Task material
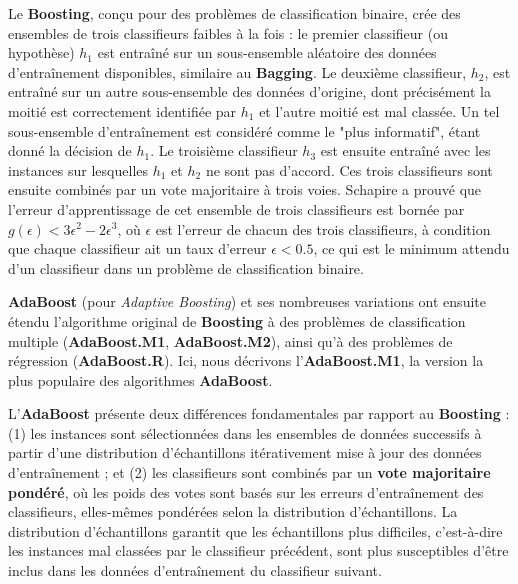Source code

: Le \textbf{Boosting}, conçu pour des problèmes de classification binaire, crée des ensembles de trois classifieurs faibles à la fois : le premier classifieur (ou hypothèse) $h_1$ est entraîné sur un sous-ensemble aléatoire des données d'entraînement disponibles, similaire au \textbf{Bagging}. Le deuxième classifieur, $h_2$, est entraîné sur un autre sous-ensemble des données d'origine, dont précisément la moitié est correctement identifiée par $h_1$ et l'autre moitié est mal classée. Un tel sous-ensemble d'entraînement est considéré comme le "plus informatif", étant donné la décision de $h_1$. Le troisième classifieur $h_3$ est ensuite entraîné avec les instances sur lesquelles $h_1$ et $h_2$ ne sont pas d'accord. Ces trois classifieurs sont ensuite combinés par un vote majoritaire à trois voies. Schapire a prouvé que l'erreur d'apprentissage de cet ensemble de trois classifieurs est bornée par $g(\epsilon) < 3\epsilon^2 - 2\epsilon^3$, où $\epsilon$ est l'erreur de chacun des trois classifieurs, à condition que chaque classifieur ait un taux d'erreur $\epsilon < 0.5$, ce qui est le minimum attendu d'un classifieur dans un problème de classification binaire.

\textbf{AdaBoost} (pour \textit{Adaptive Boosting}) et ses nombreuses variations ont ensuite étendu l'algorithme original de \textbf{Boosting} à des problèmes de classification multiple (\textbf{AdaBoost.M1}, \textbf{AdaBoost.M2}), ainsi qu'à des problèmes de régression (\textbf{AdaBoost.R}). Ici, nous décrivons l'\textbf{AdaBoost.M1}, la version la plus populaire des algorithmes \textbf{AdaBoost}.

L'\textbf{AdaBoost} présente deux différences fondamentales par rapport au \textbf{Boosting} : (1) les instances sont sélectionnées dans les ensembles de données successifs à partir d'une distribution d'échantillons itérativement mise à jour des données d'entraînement ; et (2) les classifieurs sont combinés par un \textbf{vote majoritaire pondéré}, où les poids des votes sont basés sur les erreurs d'entraînement des classifieurs, elles-mêmes pondérées selon la distribution d'échantillons. La distribution d'échantillons garantit que les échantillons plus difficiles, c'est-à-dire les instances mal classées par le classifieur précédent, sont plus susceptibles d'être inclus dans les données d'entraînement du classifieur suivant.

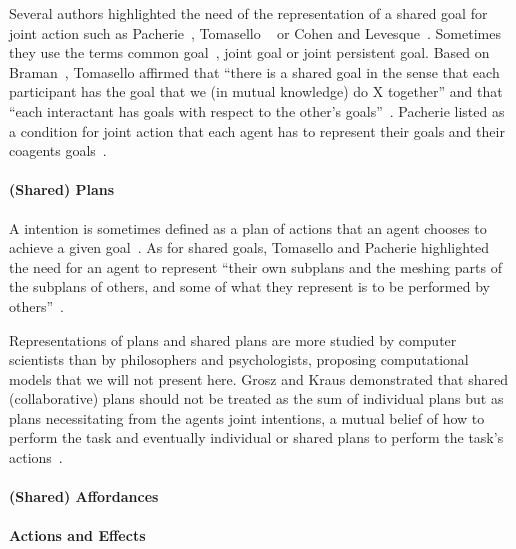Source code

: \documentclass[a4paper,11pt,twoside]{StyleThese}
\begin{document}
Several authors highlighted the need of the representation of a shared goal for joint action such as Pacherie~\cite{pacherie_2012_agency}, Tomasello \etal{}~\cite{tomasello_2005_understanding} or Cohen and Levesque~\cite{cohen_1991_teamwork}. Sometimes they use the terms  common goal~\cite{searle_1990_collective}, joint goal or joint persistent goal.
Based on Braman~\cite{bratman_1992_coop}, Tomasello \etal{} affirmed that ``there is a shared goal in the sense that each participant has the goal that we (in mutual knowledge) do X together'' and that ``each interactant has goals with respect to the other’s goals''~\cite{tomasello_2005_understanding}. Pacherie listed as a condition for joint action that each agent has to represent their goals and their coagents goals~\cite{pacherie_2012_agency}.

\paragraph{(Shared) Plans}
A intention is sometimes defined as a plan of actions that an agent chooses to achieve a given goal~\cite{tomasello_2005_understanding, kaplan_2006_challenges}. 
As for shared goals, Tomasello \etal{} and Pacherie highlighted the need for an agent to represent ``their own subplans and the meshing parts of the subplans of others, and some of what they represent is to be performed by others''~\cite[p.~353]{pacherie_2012_agency}.

Representations of plans and shared plans are more studied by computer scientists than by philosophers and psychologists, proposing computational models that we will not present here. Grosz and Kraus demonstrated that shared (collaborative) plans should not be treated as the sum of individual plans but as plans necessitating from the agents joint intentions, a mutual belief of how to perform the task and eventually individual or shared plans to perform the task's actions~\cite{grosz_1996_collaborative}.

\paragraph{(Shared) Affordances}

\paragraph{Actions and Effects}
\end{document}

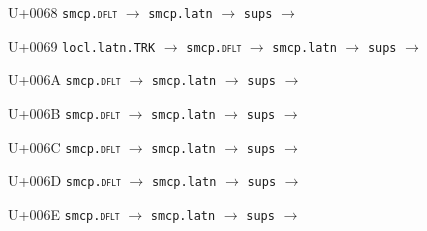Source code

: \documentclass{article}
\begin{document}
\begin{substitutions}
\goodbreak

U+0068  \linebreak
    \texttt{smcp.\textsc{dflt}} $\to$  \linebreak
    \texttt{smcp.latn} $\to$  \linebreak
    \texttt{sups} $\to$  

\goodbreak

U+0069  \linebreak
    \texttt{locl.latn.TRK} $\to$  \linebreak
    \texttt{smcp.\textsc{dflt}} $\to$  \linebreak
    \texttt{smcp.latn} $\to$  \linebreak
    \texttt{sups} $\to$  

\goodbreak

U+006A  \linebreak
    \texttt{smcp.\textsc{dflt}} $\to$  \linebreak
    \texttt{smcp.latn} $\to$  \linebreak
    \texttt{sups} $\to$  

\goodbreak

U+006B  \linebreak
    \texttt{smcp.\textsc{dflt}} $\to$  \linebreak
    \texttt{smcp.latn} $\to$  \linebreak
    \texttt{sups} $\to$  

\goodbreak

U+006C  \linebreak
    \texttt{smcp.\textsc{dflt}} $\to$  \linebreak
    \texttt{smcp.latn} $\to$  \linebreak
    \texttt{sups} $\to$  

\goodbreak

U+006D  \linebreak
    \texttt{smcp.\textsc{dflt}} $\to$  \linebreak
    \texttt{smcp.latn} $\to$  \linebreak
    \texttt{sups} $\to$  

\goodbreak

U+006E  \linebreak
    \texttt{smcp.\textsc{dflt}} $\to$  \linebreak
    \texttt{smcp.latn} $\to$  \linebreak
    \texttt{sups} $\to$  


\end{substitutions}
\end{document}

Work to complete
All of the data must be given again exactly, without the pictures.

Exercise output
Source code

: Le \textbf{Boosting}, conçu pour des problèmes de classification binaire, crée des ensembles de trois classifieurs faibles à la fois : le premier classifieur (ou hypothèse) $h_1$ est entraîné sur un sous-ensemble aléatoire des données d'entraînement disponibles, similaire au \textbf{Bagging}. Le deuxième classifieur, $h_2$, est entraîné sur un autre sous-ensemble des données d'origine, dont précisément la moitié est correctement identifiée par $h_1$ et l'autre moitié est mal classée. Un tel sous-ensemble d'entraînement est considéré comme le "plus informatif", étant donné la décision de $h_1$. Le troisième classifieur $h_3$ est ensuite entraîné avec les instances sur lesquelles $h_1$ et $h_2$ ne sont pas d'accord. Ces trois classifieurs sont ensuite combinés par un vote majoritaire à trois voies. Schapire a prouvé que l'erreur d'apprentissage de cet ensemble de trois classifieurs est bornée par $g(\epsilon) < 3\epsilon^2 - 2\epsilon^3$, où $\epsilon$ est l'erreur de chacun des trois classifieurs, à condition que chaque classifieur ait un taux d'erreur $\epsilon < 0.5$, ce qui est le minimum attendu d'un classifieur dans un problème de classification binaire.

\textbf{AdaBoost} (pour \textit{Adaptive Boosting}) et ses nombreuses variations ont ensuite étendu l'algorithme original de \textbf{Boosting} à des problèmes de classification multiple (\textbf{AdaBoost.M1}, \textbf{AdaBoost.M2}), ainsi qu'à des problèmes de régression (\textbf{AdaBoost.R}). Ici, nous décrivons l'\textbf{AdaBoost.M1}, la version la plus populaire des algorithmes \textbf{AdaBoost}.

L'\textbf{AdaBoost} présente deux différences fondamentales par rapport au \textbf{Boosting} : (1) les instances sont sélectionnées dans les ensembles de données successifs à partir d'une distribution d'échantillons itérativement mise à jour des données d'entraînement ; et (2) les classifieurs sont combinés par un \textbf{vote majoritaire pondéré}, où les poids des votes sont basés sur les erreurs d'entraînement des classifieurs, elles-mêmes pondérées selon la distribution d'échantillons. La distribution d'échantillons garantit que les échantillons plus difficiles, c'est-à-dire les instances mal classées par le classifieur précédent, sont plus susceptibles d'être inclus dans les données d'entraînement du classifieur suivant.

Source code

: \documentclass[a4paper,11pt,twoside]{StyleThese}
\begin{document}
Several authors highlighted the need of the representation of a shared goal for joint action such as Pacherie~\cite{pacherie_2012_agency}, Tomasello \etal{}~\cite{tomasello_2005_understanding} or Cohen and Levesque~\cite{cohen_1991_teamwork}. Sometimes they use the terms  common goal~\cite{searle_1990_collective}, joint goal or joint persistent goal.
Based on Braman~\cite{bratman_1992_coop}, Tomasello \etal{} affirmed that ``there is a shared goal in the sense that each participant has the goal that we (in mutual knowledge) do X together'' and that ``each interactant has goals with respect to the other’s goals''~\cite{tomasello_2005_understanding}. Pacherie listed as a condition for joint action that each agent has to represent their goals and their coagents goals~\cite{pacherie_2012_agency}.

\paragraph{(Shared) Plans}
A intention is sometimes defined as a plan of actions that an agent chooses to achieve a given goal~\cite{tomasello_2005_understanding, kaplan_2006_challenges}. 
As for shared goals, Tomasello \etal{} and Pacherie highlighted the need for an agent to represent ``their own subplans and the meshing parts of the subplans of others, and some of what they represent is to be performed by others''~\cite[p.~353]{pacherie_2012_agency}.

Representations of plans and shared plans are more studied by computer scientists than by philosophers and psychologists, proposing computational models that we will not present here. Grosz and Kraus demonstrated that shared (collaborative) plans should not be treated as the sum of individual plans but as plans necessitating from the agents joint intentions, a mutual belief of how to perform the task and eventually individual or shared plans to perform the task's actions~\cite{grosz_1996_collaborative}.

\paragraph{(Shared) Affordances}

\paragraph{Actions and Effects}
\end{document}

Source code

: \documentclass{article}
\begin{document}
\begin{substitutions}
\goodbreak

U+0068  \linebreak
    \texttt{smcp.\textsc{dflt}} $\to$  \linebreak
    \texttt{smcp.latn} $\to$  \linebreak
    \texttt{sups} $\to$  

\goodbreak

U+0069  \linebreak
    \texttt{locl.latn.TRK} $\to$  \linebreak
    \texttt{smcp.\textsc{dflt}} $\to$  \linebreak
    \texttt{smcp.latn} $\to$  \linebreak
    \texttt{sups} $\to$  

\goodbreak

U+006A  \linebreak
    \texttt{smcp.\textsc{dflt}} $\to$  \linebreak
    \texttt{smcp.latn} $\to$  \linebreak
    \texttt{sups} $\to$  

\goodbreak

U+006B  \linebreak
    \texttt{smcp.\textsc{dflt}} $\to$  \linebreak
    \texttt{smcp.latn} $\to$  \linebreak
    \texttt{sups} $\to$  

\goodbreak

U+006C  \linebreak
    \texttt{smcp.\textsc{dflt}} $\to$  \linebreak
    \texttt{smcp.latn} $\to$  \linebreak
    \texttt{sups} $\to$  

\goodbreak

U+006D  \linebreak
    \texttt{smcp.\textsc{dflt}} $\to$  \linebreak
    \texttt{smcp.latn} $\to$  \linebreak
    \texttt{sups} $\to$  

\goodbreak

U+006E  \linebreak
    \texttt{smcp.\textsc{dflt}} $\to$  \linebreak
    \texttt{smcp.latn} $\to$  \linebreak
    \texttt{sups} $\to$  


\end{substitutions}
\end{document}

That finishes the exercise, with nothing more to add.